SOURCE MATERIAL:
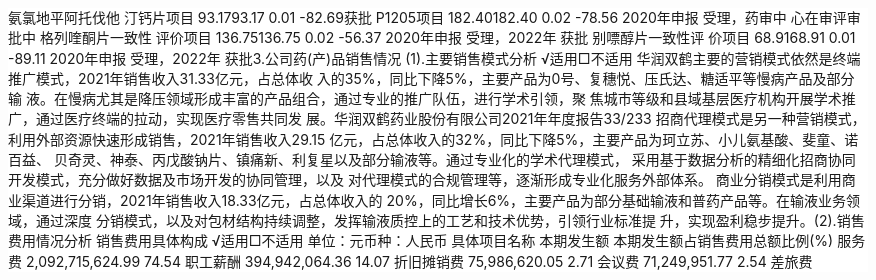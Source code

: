 氨氯地平阿托伐他
汀钙片项目
93.1793.17
0.01
-82.69获批
P1205项目
182.40182.40
0.02
-78.56
2020年申报
受理，药审中
心在审评审
批中
格列喹酮片一致性
评价项目
136.75136.75
0.02
-56.37
2020年申报
受理，2022年
获批
别嘌醇片一致性评
价项目
68.9168.91
0.01
-89.11
2020年申报
受理，2022年
获批3.公司药(产)品销售情况
(1).主要销售模式分析
√适用□不适用
华润双鹤主要的营销模式依然是终端推广模式，2021年销售收入31.33亿元，占总体收
入的35%，同比下降5%，主要产品为0号、复穗悦、压氏达、糖适平等慢病产品及部分输
液。在慢病尤其是降压领域形成丰富的产品组合，通过专业的推广队伍，进行学术引领，聚
焦城市等级和县域基层医疗机构开展学术推广，通过医疗终端的拉动，实现医疗零售共同发
展。华润双鹤药业股份有限公司2021年年度报告33/233
招商代理模式是另一种营销模式，利用外部资源快速形成销售，2021年销售收入29.15
亿元，占总体收入的32%，同比下降5%，主要产品为珂立苏、小儿氨基酸、斐童、诺百益、
贝奇灵、神泰、丙戊酸钠片、镇痛新、利复星以及部分输液等。通过专业化的学术代理模式，
采用基于数据分析的精细化招商协同开发模式，充分做好数据及市场开发的协同管理，以及
对代理模式的合规管理等，逐渐形成专业化服务外部体系。
商业分销模式是利用商业渠道进行分销，2021年销售收入18.33亿元，占总体收入的
20%，同比增长6%，主要产品为部分基础输液和普药产品等。在输液业务领域，通过深度
分销模式，以及对包材结构持续调整，发挥输液质控上的工艺和技术优势，引领行业标准提
升，实现盈利稳步提升。(2).销售费用情况分析
销售费用具体构成
√适用□不适用
单位：元币种：人民币
具体项目名称
本期发生额
本期发生额占销售费用总额比例(%)
服务费
2,092,715,624.99
74.54
职工薪酬
394,942,064.36
14.07
折旧摊销费
75,986,620.05
2.71
会议费
71,249,951.77
2.54
差旅费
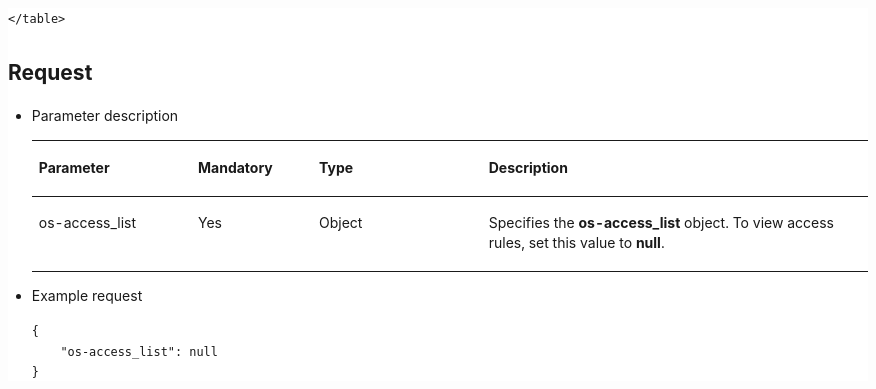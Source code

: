     </table>


## Request<a name="s4516ddff66984b8bb66d458539fe3cb7"></a>

-   Parameter description

    <a name="en-us_topic_0064390800_table42069424"></a>
    <table><thead align="left"><tr id="en-us_topic_0064390800_row20618333"><th class="cellrowborder" valign="top" width="19.040000000000003%" id="mcps1.1.5.1.1"><p id="p33061732167"><a name="p33061732167"></a><a name="p33061732167"></a>Parameter</p>
    </th>
    <th class="cellrowborder" valign="top" width="14.469999999999999%" id="mcps1.1.5.1.2"><p id="p73062315163"><a name="p73062315163"></a><a name="p73062315163"></a>Mandatory</p>
    </th>
    <th class="cellrowborder" valign="top" width="20.3%" id="mcps1.1.5.1.3"><p id="p1532112318161"><a name="p1532112318161"></a><a name="p1532112318161"></a>Type</p>
    </th>
    <th class="cellrowborder" valign="top" width="46.19%" id="mcps1.1.5.1.4"><p id="p3321937166"><a name="p3321937166"></a><a name="p3321937166"></a>Description</p>
    </th>
    </tr>
    </thead>
    <tbody><tr id="en-us_topic_0064390800_row35228531"><td class="cellrowborder" valign="top" width="19.040000000000003%" headers="mcps1.1.5.1.1 "><p id="en-us_topic_0064390800_p34938791"><a name="en-us_topic_0064390800_p34938791"></a><a name="en-us_topic_0064390800_p34938791"></a>os-access_list</p>
    </td>
    <td class="cellrowborder" valign="top" width="14.469999999999999%" headers="mcps1.1.5.1.2 "><p id="aa84ea7aa2f4f442c947c57e3b91984ea"><a name="aa84ea7aa2f4f442c947c57e3b91984ea"></a><a name="aa84ea7aa2f4f442c947c57e3b91984ea"></a>Yes</p>
    </td>
    <td class="cellrowborder" valign="top" width="20.3%" headers="mcps1.1.5.1.3 "><p id="a4424785a39014ff4953b2c507752ec06"><a name="a4424785a39014ff4953b2c507752ec06"></a><a name="a4424785a39014ff4953b2c507752ec06"></a>Object</p>
    </td>
    <td class="cellrowborder" valign="top" width="46.19%" headers="mcps1.1.5.1.4 "><p id="en-us_topic_0064390800_p18961705"><a name="en-us_topic_0064390800_p18961705"></a><a name="en-us_topic_0064390800_p18961705"></a>Specifies the <strong id="ae9f1c47f8cfa4f8a80b0e91be0dc173b"><a name="ae9f1c47f8cfa4f8a80b0e91be0dc173b"></a><a name="ae9f1c47f8cfa4f8a80b0e91be0dc173b"></a>os-access_list</strong> object. To view access rules, set this value to <strong id="b115681257105510"><a name="b115681257105510"></a><a name="b115681257105510"></a>null</strong>.</p>
    </td>
    </tr>
    </tbody>
    </table>

-   Example request

    ```
    {
        "os-access_list": null
    }
    ```
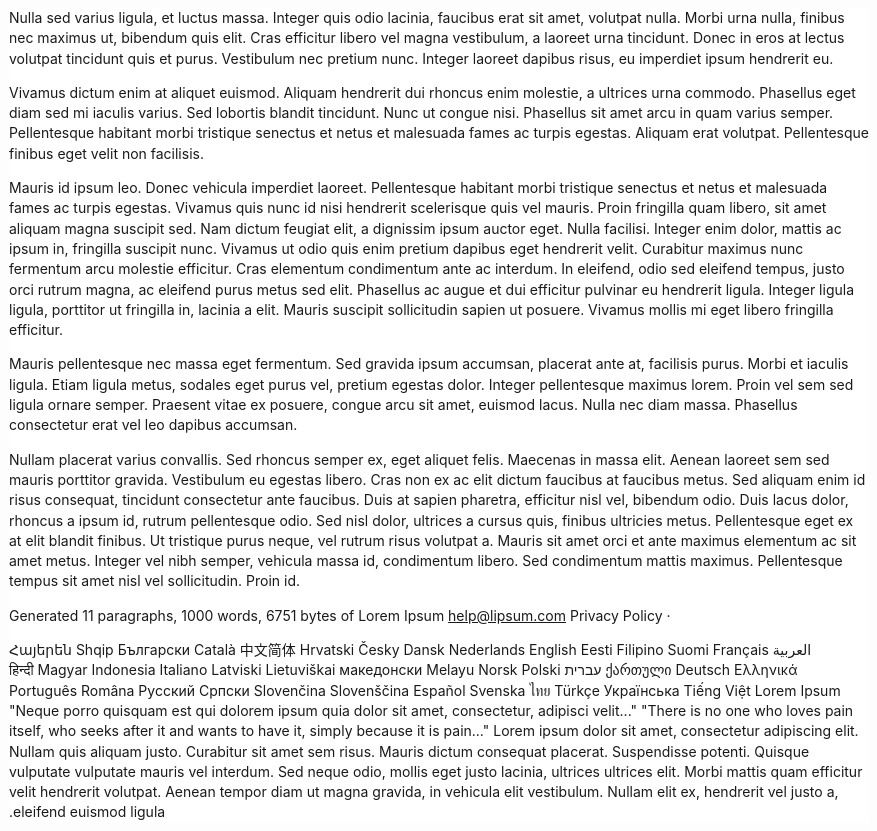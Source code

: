 Nulla sed varius ligula, et luctus massa. Integer quis odio lacinia, faucibus erat sit amet, volutpat nulla. Morbi urna nulla, finibus nec maximus ut, bibendum quis elit. Cras efficitur libero vel magna vestibulum, a laoreet urna tincidunt. Donec in eros at lectus volutpat tincidunt quis et purus. Vestibulum nec pretium nunc. Integer laoreet dapibus risus, eu imperdiet ipsum hendrerit eu.

Vivamus dictum enim at aliquet euismod. Aliquam hendrerit dui rhoncus enim molestie, a ultrices urna commodo. Phasellus eget diam sed mi iaculis varius. Sed lobortis blandit tincidunt. Nunc ut congue nisi. Phasellus sit amet arcu in quam varius semper. Pellentesque habitant morbi tristique senectus et netus et malesuada fames ac turpis egestas. Aliquam erat volutpat. Pellentesque finibus eget velit non facilisis.

Mauris id ipsum leo. Donec vehicula imperdiet laoreet. Pellentesque habitant morbi tristique senectus et netus et malesuada fames ac turpis egestas. Vivamus quis nunc id nisi hendrerit scelerisque quis vel mauris. Proin fringilla quam libero, sit amet aliquam magna suscipit sed. Nam dictum feugiat elit, a dignissim ipsum auctor eget. Nulla facilisi. Integer enim dolor, mattis ac ipsum in, fringilla suscipit nunc. Vivamus ut odio quis enim pretium dapibus eget hendrerit velit. Curabitur maximus nunc fermentum arcu molestie efficitur. Cras elementum condimentum ante ac interdum. In eleifend, odio sed eleifend tempus, justo orci rutrum magna, ac eleifend purus metus sed elit. Phasellus ac augue et dui efficitur pulvinar eu hendrerit ligula. Integer ligula ligula, porttitor ut fringilla in, lacinia a elit. Mauris suscipit sollicitudin sapien ut posuere. Vivamus mollis mi eget libero fringilla efficitur.

Mauris pellentesque nec massa eget fermentum. Sed gravida ipsum accumsan, placerat ante at, facilisis purus. Morbi et iaculis ligula. Etiam ligula metus, sodales eget purus vel, pretium egestas dolor. Integer pellentesque maximus lorem. Proin vel sem sed ligula ornare semper. Praesent vitae ex posuere, congue arcu sit amet, euismod lacus. Nulla nec diam massa. Phasellus consectetur erat vel leo dapibus accumsan.

Nullam placerat varius convallis. Sed rhoncus semper ex, eget aliquet felis. Maecenas in massa elit. Aenean laoreet sem sed mauris porttitor gravida. Vestibulum eu egestas libero. Cras non ex ac elit dictum faucibus at faucibus metus. Sed aliquam enim id risus consequat, tincidunt consectetur ante faucibus. Duis at sapien pharetra, efficitur nisl vel, bibendum odio. Duis lacus dolor, rhoncus a ipsum id, rutrum pellentesque odio. Sed nisl dolor, ultrices a cursus quis, finibus ultricies metus. Pellentesque eget ex at elit blandit finibus. Ut tristique purus neque, vel rutrum risus volutpat a. Mauris sit amet orci et ante maximus elementum ac sit amet metus. Integer vel nibh semper, vehicula massa id, condimentum libero. Sed condimentum mattis maximus. Pellentesque tempus sit amet nisl vel sollicitudin. Proin id.

Generated 11 paragraphs, 1000 words, 6751 bytes of Lorem Ipsum
help@lipsum.com
Privacy Policy · 

Հայերեն Shqip ‫العربية Български Català 中文简体 Hrvatski Česky Dansk Nederlands English Eesti Filipino Suomi Français ქართული Deutsch Ελληνικά ‫עברית हिन्दी Magyar Indonesia Italiano Latviski Lietuviškai македонски Melayu Norsk Polski Português Româna Pyccкий Српски Slovenčina Slovenščina Español Svenska ไทย Türkçe Українська Tiếng Việt
Lorem Ipsum
"Neque porro quisquam est qui dolorem ipsum quia dolor sit amet, consectetur, adipisci velit..."
"There is no one who loves pain itself, who seeks after it and wants to have it, simply because it is pain..."
Lorem ipsum dolor sit amet, consectetur adipiscing elit. Nullam quis aliquam justo. Curabitur sit amet sem risus. Mauris dictum consequat placerat. Suspendisse potenti. Quisque vulputate vulputate mauris vel interdum. Sed neque odio, mollis eget justo lacinia, ultrices ultrices elit. Morbi mattis quam efficitur velit hendrerit volutpat. Aenean tempor diam ut magna gravida, in vehicula elit vestibulum. Nullam elit ex, hendrerit vel justo a, eleifend euismod ligula.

ACTIVITY:
Determine how many lines in the listing above contain "Curabitur", giving the number and no other words.

RESULT OF THIS TASK:
2